We can create an appropriate new directory using the mkdir command.

mkdir vocal

Next, edit the file containing the list of filenames as follows. Insert ln -s prior to each filename, and append the directory name vocal at the end of each line.

ln -s /scores/bach/cantatas/cant140.krn vocal
ln -s /scores/bach/chorales/chor217.krn vocal
ln -s /scores/bach/chorales/midi/chor368.hmd vocal

etc.

(The s option for ln is used to create a so-called “symbolic” link.)

Using the chmod command, we can make this file executable, and then we can execute it:

chmod +x vocalfiles
./vocalfiles

We now have a new directory whose files contain scores with vocal parts.

Reprise

The find command provides a convenient way to traverse through an entire file-system looking for files that conform to specific criteria. In musicological tasks, the find command is especially well suited to assembling a repertory of scores that exhibit some characteristic(s) of interest. Multiple selection criteria can be accommodated by using one or more pipes in conjunction with the grep command.
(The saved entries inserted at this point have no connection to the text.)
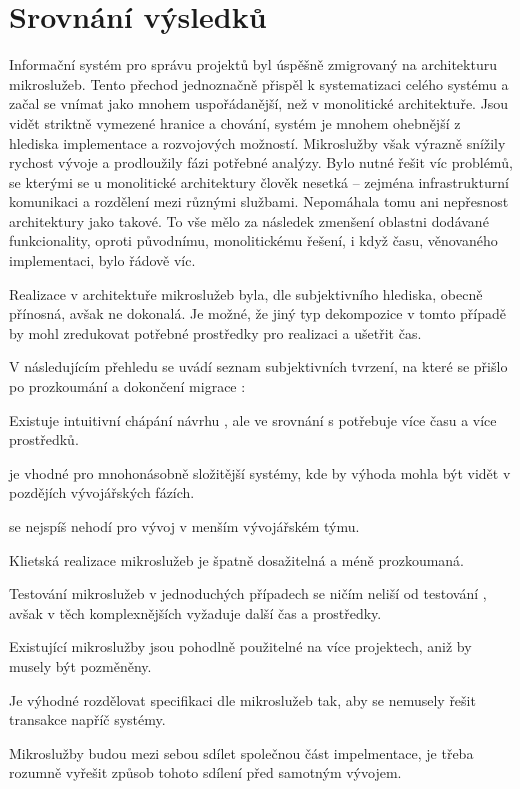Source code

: \chapter{Srovnání výsledků}\label{ch:compare}


Informační systém pro správu projektů byl úspěšně zmigrovaný na architekturu mikroslužeb.
Tento přechod jednoznačně přispěl k systematizaci celého systému a začal se vnímat jako mnohem uspořádanější, než v monolitické architektuře.
Jsou vidět striktně vymezené hranice a chování, systém je mnohem ohebnější z hlediska implementace a rozvojových možností.
Mikroslužby však výrazně snížily rychost vývoje a prodloužily fázi potřebné analýzy.
Bylo nutné řešit víc problémů, se kterými se u monolitické architektury člověk nesetká – zejména infrastrukturní komunikaci a rozdělení  mezi různými službami.
Nepomáhala tomu ani nepřesnost architektury jako takové.
To vše mělo za následek zmenšení oblastni dodávané funkcionality, oproti původnímu, monolitickému řešení, i když času, věnovaného implementaci, bylo řádově víc.

Realizace  v architektuře mikroslužeb byla, dle subjektivního hlediska, obecně přínosná, avšak ne dokonalá.
Je možné, že jiný typ dekompozice v tomto případě by mohl zredukovat potřebné prostředky pro realizaci a ušetřit čas.


V následujícím přehledu se uvádí seznam subjektivních tvrzení, na které se přišlo po prozkoumání  a dokončení migrace :

\begin{ul}
   \item Existuje intuitivní chápání návrhu , ale ve srovnání s  potřebuje více času a více prostředků.
   \item {} je vhodné pro mnohonásobně složitější systémy, kde by výhoda mohla být vidět v pozdějích vývojářských fázích.
   \item {} se nejspíš nehodí pro vývoj v menším vývojářském týmu.
   \item Klietská realizace mikroslužeb je špatně dosažitelná a méně prozkoumaná.
   \item Testování mikroslužeb v jednoduchých případech se ničím neliší od testování , avšak v těch komplexnějších vyžaduje další čas a prostředky.
   \item Existující mikroslužby jsou pohodlně použitelné na více projektech, aniž by musely být pozměněny.
   \item Je výhodné rozdělovat specifikaci dle mikroslužeb tak, aby se nemusely řešit transakce napříč systémy.
   \item Mikroslužby budou mezi sebou sdílet společnou část impelmentace, je třeba rozumně vyřešit způsob tohoto sdílení před samotným vývojem.
\end{ul}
For convenience, it is often helpful to create a new directory that holds all of works selected for a study repertory. On UNIX systems, file “links” can be created, so that there is no need to make multiple copies of the same score. This means that several concurrent directory structures can be created without duplicating files. For example, a given score may be accessed in one directory structure via composer, in another directory via instrumentation, in a third directory via genre, and so on.